2009: Will Berkshire pay a dividend?
CAROL LOOMIS: I promise you, this question did not come from Susan Lucci. However, it does concern dividend policy. It came from Peter Sargent of Yardley, Pennsylvania.
And to ask that, he quotes from principle number 9 of the “Owner’s Manual.” And Warren wrote there, quote:
“We feel noble intentions should be checked periodically against results. We test the wisdom of retaining earnings by assessing whether retention over time delivers shareholders at least $1 of market value for each $1 retained. To date, this test has been met.” Now, this was written some time ago.
“We will continue to apply it on a 5-year rolling basis. As our net worth grows, it more difficult to use retained earnings wisely.”
So I’m now quoting the questioner here:
“The recent annual report made me think about the performance of both the company and the stock price. Berkshire seems to have done quite well in the past few years. But the stock price seems to have not quite kept pace.
“So I looked at the last five years of earnings per share. They’re on page 26 of the annual report. And they add up, in total, to $29,207.
“As you probably know, the closing price of Berkshire on December 31st, 2008 was 84,250. If you add the 29,207 per share of retained earnings to this, you come up with a, quote, ‘minimum market value of 113,457.’
“Since Berkshire closed on 12/31/2008 at 96,600” — oh, wait, I have read something wrong here.
“The closing price of Berkshire on 12/31/2003 was 84,250.
“And since Berkshire closed on 12/31/2008 at 96,600, and it’s been lower than that since, and is now around that now, it would seem that the market value has not increased for each $1 retained.

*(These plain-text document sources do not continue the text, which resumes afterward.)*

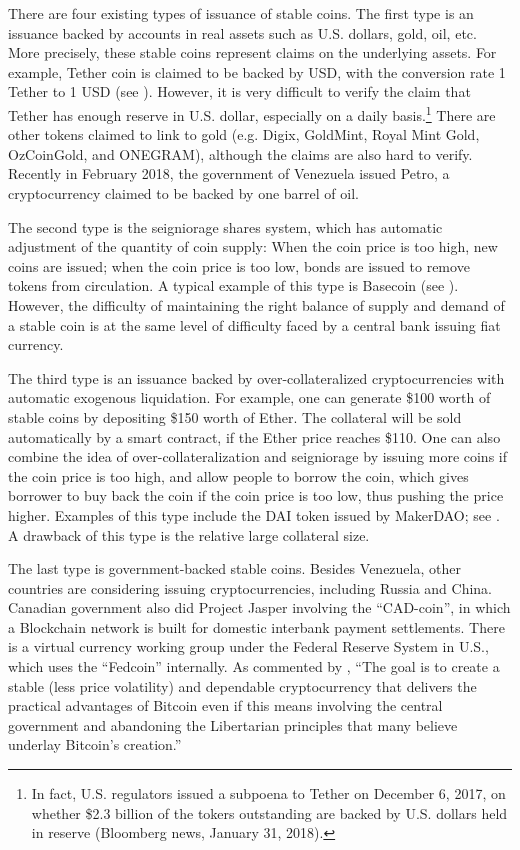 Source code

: \documentclass[11pt]{article}%
\numberwithin{equation}{section}
\theoremstyle{plain}
\begin{document}
There are four existing types of issuance of stable coins. The first type is an issuance backed by accounts in real assets such as U.S. dollars, gold, oil, etc. More precisely, these stable coins represent claims on the underlying assets. For example, Tether coin is claimed to be backed by USD, with the conversion rate  1 Tether to 1 USD (see \cite{tether_tether:_2016}). However, it is very difficult to verify the claim that Tether has enough reserve in U.S. dollar, especially on a daily basis.\footnote{
In fact, U.S. regulators issued a subpoena to Tether on December 6, 2017, on whether \$2.3 billion of the tokers outstanding are backed by U.S. dollars held in reserve (Bloomberg news, January 31, 2018).}
There are other tokens claimed to link to gold (e.g. Digix, GoldMint, Royal Mint Gold, OzCoinGold, and ONEGRAM), although the claims are also hard to verify. Recently in February 2018, the government of Venezuela issued Petro, a cryptocurrency claimed to be backed by one barrel of oil.

The second type is the seigniorage shares system, which has automatic adjustment of the quantity of coin supply: When the coin price is too high, new coins are issued; when the coin price is too low, bonds are issued to remove tokens from circulation. A typical example of this type is Basecoin (see \cite{al-naji_basecoin:_2018}). However, the difficulty of maintaining the right balance of supply and demand of a stable coin is at the same level of difficulty faced by a central bank issuing fiat currency.

The third type is an issuance backed by over-collateralized cryptocurrencies with automatic exogenous liquidation. 
For example, one can generate \$100 worth of stable coins by depositing \$150 worth of Ether. The collateral will be sold automatically by a smart contract, if the Ether price reaches \$110. 
One can also combine the idea of over-collateralization and seigniorage by issuing more coins if the coin price is too high, and allow people to borrow the coin, which gives borrower to buy back the coin if the coin price is too low, thus pushing the price higher. 
Examples of this type include the DAI token issued by MakerDAO; see \cite{makerteam__2017}. A drawback of this type is the relative large collateral size.



The last type is government-backed stable coins. Besides Venezuela, other countries are considering issuing cryptocurrencies, including Russia and China. Canadian government also did Project Jasper involving the ``CAD-coin'', in which a Blockchain network is built for domestic interbank payment settlements. There is a virtual currency working group under the Federal Reserve System in U.S., which uses the ``Fedcoin'' internally. As commented by \cite{garratt_cad-coin_2016}, ``The goal is to create a stable (less price volatility) and dependable cryptocurrency that delivers the practical advantages of Bitcoin even if this means involving the central government and abandoning the Libertarian principles that many believe underlay Bitcoin's creation.''
\end{document}
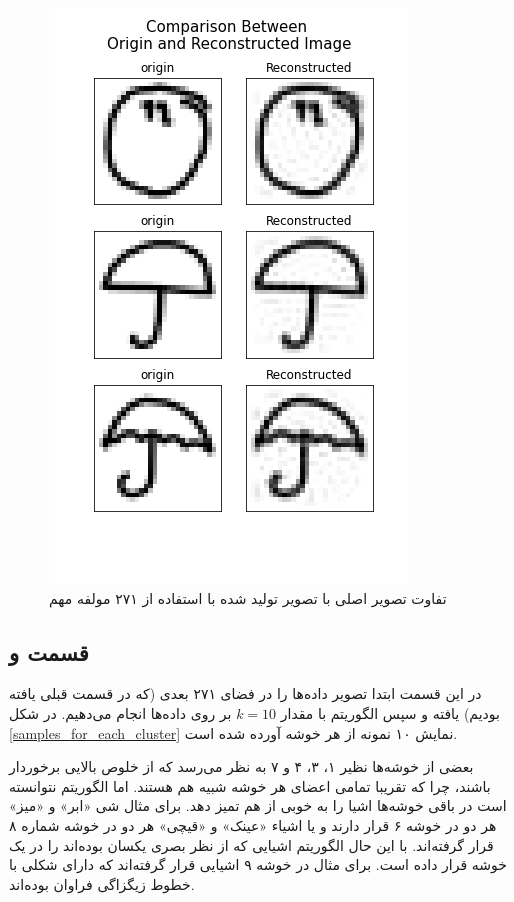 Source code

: \documentclass[12pt, a4paper]{article}
\begin{document}
\begin{figure}[h]
    \centering
    \includegraphics[width=0.5\linewidth]{images/q4/e/origin_and_reconstructed.png}
    \caption{تفاوت تصویر اصلی با تصویر تولید شده با استفاده از ۲۷۱ مولفه مهم}
    \label{origin_and_reconstructed_image}
\end{figure}

\subsection*{قسمت و}

در این قسمت ابتدا تصویر داده‌ها را در فضای ۲۷۱ بعدی (که در قسمت قبلی یافته بودیم)
یافته و سپس الگوریتم  با مقدار $k=10$ بر روی داده‌ها انجام می‌دهیم.
در شکل \ref{samples_for_each_cluster} نمایش ۱۰ نمونه از هر خوشه آورده شده است.

بعضی از خوشه‌ها نظیر ۱، ۳، ۴ و ۷ به نظر می‌رسد که از خلوص بالایی برخوردار باشند،
چرا که تقریبا تمامی اعضای هر خوشه شبیه هم هستند. اما الگوریتم
نتوانسته است در باقی خوشه‌ها اشیا را به خوبی از هم تمیز دهد. برای مثال شی
«ابر» و «میز» هر دو در خوشه ۶ قرار دارند و یا اشیاء «عینک» و «قیچی» هر دو در
خوشه شماره ۸ قرار گرفته‌اند. با این حال الگوریتم اشیایی که از نظر بصری
یکسان بوده‌اند را در یک خوشه قرار داده است. برای مثال در خوشه ۹ اشیایی قرار
گرفته‌اند که دارای شکلی با خطوط زیگزاگی فراوان بوده‌اند.
\end{document}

“Assuming my analysis is correct, it raises the question of whether or not Berkshire will pay a dividend in the coming year or not.”
WARREN BUFFETT: Well, we’ll now have a short quiz on that program — (laughter) — on the question.

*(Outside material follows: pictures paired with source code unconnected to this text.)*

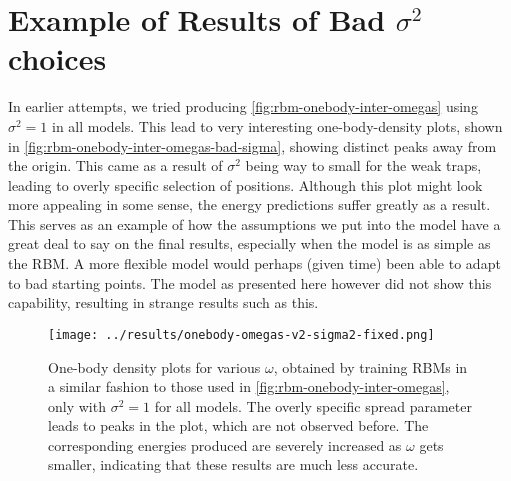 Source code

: \documentclass[a4paper, 11pt]{article}
\begin{document}
    \section{Example of Results of Bad $\sigma^2$ choices}
    In earlier attempts, we
    tried producing \autoref{fig:rbm-onebody-inter-omegas} using $\sigma^2=1$ in
    all models. This lead to very interesting one-body-density plots, shown in
    \autoref{fig:rbm-onebody-inter-omegas-bad-sigma}, showing
    distinct peaks away from the origin. This came as a result of $\sigma^2$
    being way to small for the weak traps, leading to overly specific selection
    of positions. Although this plot might look more appealing in some sense,
    the energy predictions suffer greatly as a result. This serves as an example
    of how the assumptions we put into the model have a great deal to say on the
    final results, especially when the model is as simple as the RBM. A more
    flexible model would perhaps (given time) been able to adapt to bad starting
    points. The model as presented here however did not show this capability,
    resulting in strange results such as this.
\begin{figure}[ht]
    \centering
    \texttt{[image: ../results/onebody-omegas-v2-sigma2-fixed.png]}
    \caption{One-body density plots for various $\omega$, obtained by training
    RBMs in a similar fashion to those used in
    \autoref{fig:rbm-onebody-inter-omegas}, only with $\sigma^2=1$ for all
    models. The overly specific spread parameter leads to peaks in the plot,
    which are not observed before. The corresponding energies produced are
    severely increased as $\omega$ gets smaller, indicating that these results
    are much less accurate.}
    \label{fig:rbm-onebody-inter-omegas-bad-sigma}
\end{figure}
\end{document}
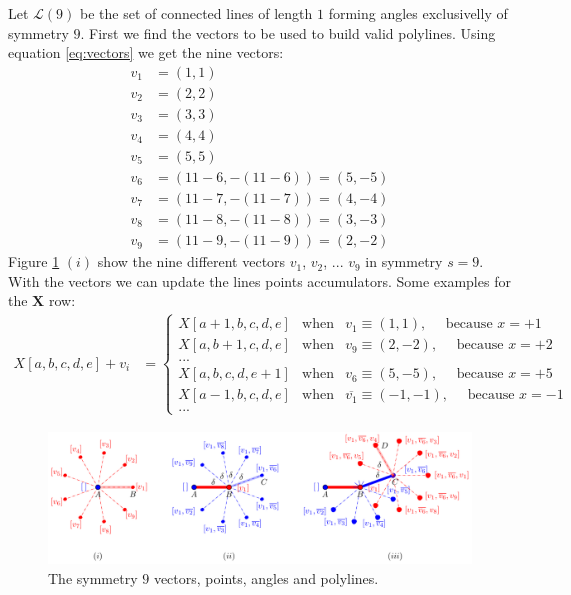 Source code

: \documentclass[11pt]{article}
\begin{document}
Let $\mathcal{L}(9)$ be the set of connected lines of length $1$ forming angles exclusivelly of symmetry $9$. First we find the vectors to be used to build valid polylines.
Using equation \ref{eq:vectors} we get the nine vectors:
\begin{align*}
v_1 &= (1,1)\\
v_2 &= (2,2)\\
v_3 &= (3,3)\\
v_4 &= (4,4)\\
v_5 &= (5,5)\\
v_6 &= (11-6,-(11-6)) = (5,-5)\\
v_7 &= (11-7,-(11-7)) = (4,-4)\\
v_8 &= (11-8,-(11-8)) = (3,-3)\\
v_9 &= (11-9,-(11-9)) = (2,-2)
\end{align*}
Figure \ref{fig:vectors-a} $(i)$ show the nine different vectors $v_1$, $v_2$, ... $v_9$ in symmetry $s=9$. With the vectors we can update the lines points accumulators. Some examples for the $\textbf{X}$ row:
\begin{align*}
X[a,b,c,d,e] + v_i &= \left\{ \begin{array}{ccl}
 X[a+1,b,c,d,e] & \mbox{when} & v_1\equiv(1,1),\quad \mbox{ because } x = +1\\
 X[a,b+1,c,d,e] & \mbox{when} & v_9\equiv(2,-2),\quad \mbox{ because } x = +2\\
 ... & & \\
 X[a,b,c,d,e+1] & \mbox{when} & v_6\equiv(5,-5),\quad \mbox{ because } x = +5\\
 X[a-1,b,c,d,e] & \mbox{when} & \overline{v_1}\equiv(-1,-1),\quad \mbox{ because } x = -1\\
 ... & &
 \end{array}\right.
\end{align*}


\begin{figure}[H]
\centering
\includegraphics[scale=1]{vectors-a}
\caption{The symmetry $9$ vectors, points, angles and polylines.}
\label{fig:vectors-a}
\end{figure}
\end{document}
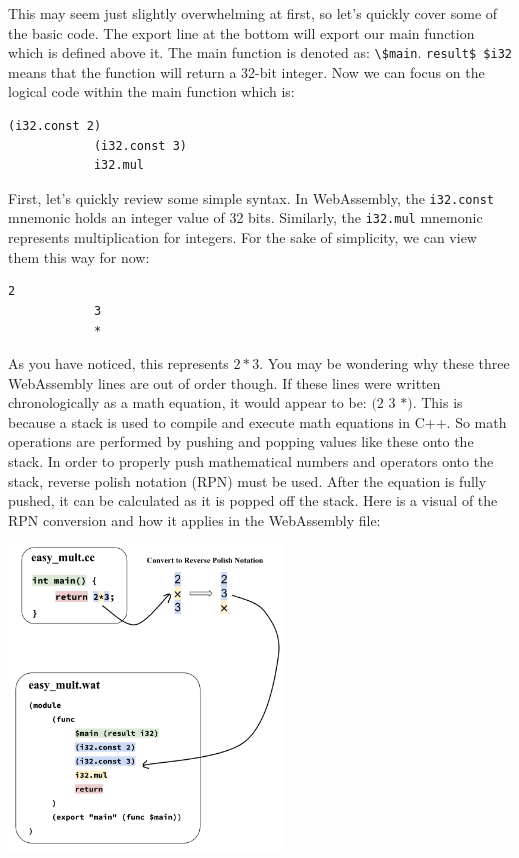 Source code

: \documentclass{article}
\theoremstyle{theorem}
\theoremstyle{definition}
\theoremstyle{remark}
\begin{document}
\medskip\noindent
This may seem just slightly overwhelming at first, so let's quickly cover some of the basic code. The export line at the bottom will export our main function which is defined above it. The main function is denoted as: \verb|\$main|. \verb|result$ $i32| means that the function will return a 32-bit integer. Now we can focus on the logical code within the main function which is:

\medskip\noindent
\begin{lstlisting}[style=WasmStyle]
            (i32.const 2)
            (i32.const 3)
            i32.mul
\end{lstlisting}

\medskip\noindent
First, let's quickly review some simple syntax. In WebAssembly, the \verb|i32.const| mnemonic holds an integer value of 32 bits. Similarly, the \verb|i32.mul| mnemonic represents multiplication for integers. For the sake of simplicity, we can view them this way for now:

\medskip\noindent
\begin{lstlisting}[style=CStyle]
            2
            3
            *
\end{lstlisting}

\medskip\noindent
As you have noticed, this represents $2*3$. You may be wondering why these three WebAssembly lines are out of order though. If these lines were written chronologically as a math equation, it would appear to be: $(2$ $3$ $*)$. This is because a stack is used to compile and execute math equations in C++. So math operations are performed by pushing and popping values like these onto the stack. In order to properly push mathematical numbers and operators onto the stack, reverse polish notation (RPN) must be used. After the equation is fully pushed, it can be calculated as it is popped off the stack. Here is a visual of the RPN conversion and how it applies in the WebAssembly file:

\bigskip
\begin{center}
\includegraphics[width=0.55\textwidth]{Images/easy_mult_cc_to_wat.png}
\end{center}
\end{document}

The earnings, incidentally, of the 5-year period would include gains from things that were listed in unrealized appreciation at the end of the period.
In other words, some of those were actually built into the asset value at the time, but then become realized.

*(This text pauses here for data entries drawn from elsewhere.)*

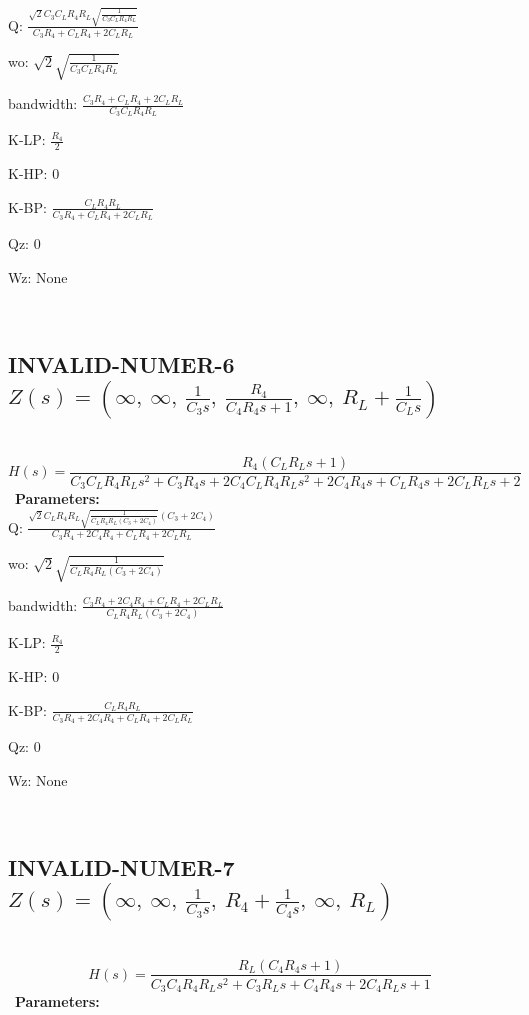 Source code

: \documentclass{article}
\begin{document}
Q: $\frac{\sqrt{2} C_{3} C_{L} R_{4} R_{L} \sqrt{\frac{1}{C_{3} C_{L} R_{4} R_{L}}}}{C_{3} R_{4} + C_{L} R_{4} + 2 C_{L} R_{L}}$\ 

wo: $\sqrt{2} \sqrt{\frac{1}{C_{3} C_{L} R_{4} R_{L}}}$\ 

bandwidth: $\frac{C_{3} R_{4} + C_{L} R_{4} + 2 C_{L} R_{L}}{C_{3} C_{L} R_{4} R_{L}}$\ 

K-LP: $\frac{R_{4}}{2}$\ 

K-HP: $0$\ 

K-BP: $\frac{C_{L} R_{4} R_{L}}{C_{3} R_{4} + C_{L} R_{4} + 2 C_{L} R_{L}}$\ 

Qz: $0$\ 

Wz: $\text{None}$\ 

\ 

\subsection{INVALID-NUMER-6 $Z(s) = \left( \infty, \  \infty, \  \frac{1}{C_{3} s}, \  \frac{R_{4}}{C_{4} R_{4} s + 1}, \  \infty, \  R_{L} + \frac{1}{C_{L} s}\right)$ } \ 
\textbf{\[H(s) = \frac{R_{4} \left(C_{L} R_{L} s + 1\right)}{C_{3} C_{L} R_{4} R_{L} s^{2} + C_{3} R_{4} s + 2 C_{4} C_{L} R_{4} R_{L} s^{2} + 2 C_{4} R_{4} s + C_{L} R_{4} s + 2 C_{L} R_{L} s + 2}\] } \ 
\textbf{Parameters:}\\ 

Q: $\frac{\sqrt{2} C_{L} R_{4} R_{L} \sqrt{\frac{1}{C_{L} R_{4} R_{L} \left(C_{3} + 2 C_{4}\right)}} \left(C_{3} + 2 C_{4}\right)}{C_{3} R_{4} + 2 C_{4} R_{4} + C_{L} R_{4} + 2 C_{L} R_{L}}$\ 

wo: $\sqrt{2} \sqrt{\frac{1}{C_{L} R_{4} R_{L} \left(C_{3} + 2 C_{4}\right)}}$\ 

bandwidth: $\frac{C_{3} R_{4} + 2 C_{4} R_{4} + C_{L} R_{4} + 2 C_{L} R_{L}}{C_{L} R_{4} R_{L} \left(C_{3} + 2 C_{4}\right)}$\ 

K-LP: $\frac{R_{4}}{2}$\ 

K-HP: $0$\ 

K-BP: $\frac{C_{L} R_{4} R_{L}}{C_{3} R_{4} + 2 C_{4} R_{4} + C_{L} R_{4} + 2 C_{L} R_{L}}$\ 

Qz: $0$\ 

Wz: $\text{None}$\ 

\ 

\subsection{INVALID-NUMER-7 $Z(s) = \left( \infty, \  \infty, \  \frac{1}{C_{3} s}, \  R_{4} + \frac{1}{C_{4} s}, \  \infty, \  R_{L}\right)$ } \ 
\textbf{\[H(s) = \frac{R_{L} \left(C_{4} R_{4} s + 1\right)}{C_{3} C_{4} R_{4} R_{L} s^{2} + C_{3} R_{L} s + C_{4} R_{4} s + 2 C_{4} R_{L} s + 1}\] } \ 
\textbf{Parameters:}\\ 
\end{document}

But the truth is if you take all of the money we earned in the five years, and the stocks, bonds, businesses purchased, and you sold them for cash on December 31st, 2008, we would not have — we would’ve had a loss on that, I mean, under the conditions that existed on December 31st, 2008.
I think that’s probably true of almost all capital programs that were (inaudible) — if you really measured it by what you could’ve sold, the businesses we bought — we love those businesses.
But there was no market to speak of for many businesses at that time. And security values were down significantly.
So I would say that he’s absolutely right, that measured on the value on December 31st, 2008, that the reinvested earnings had not produced a dollar market value at that particular market point.
Now, I would say this, that we also say we measure our business performance against the S&P. And we use book value as a conservative proxy for intrinsic business value.
We think intrinsic business value is higher, but we use that as a proxy. And we’ve done that consistently throughout the history of Berkshire.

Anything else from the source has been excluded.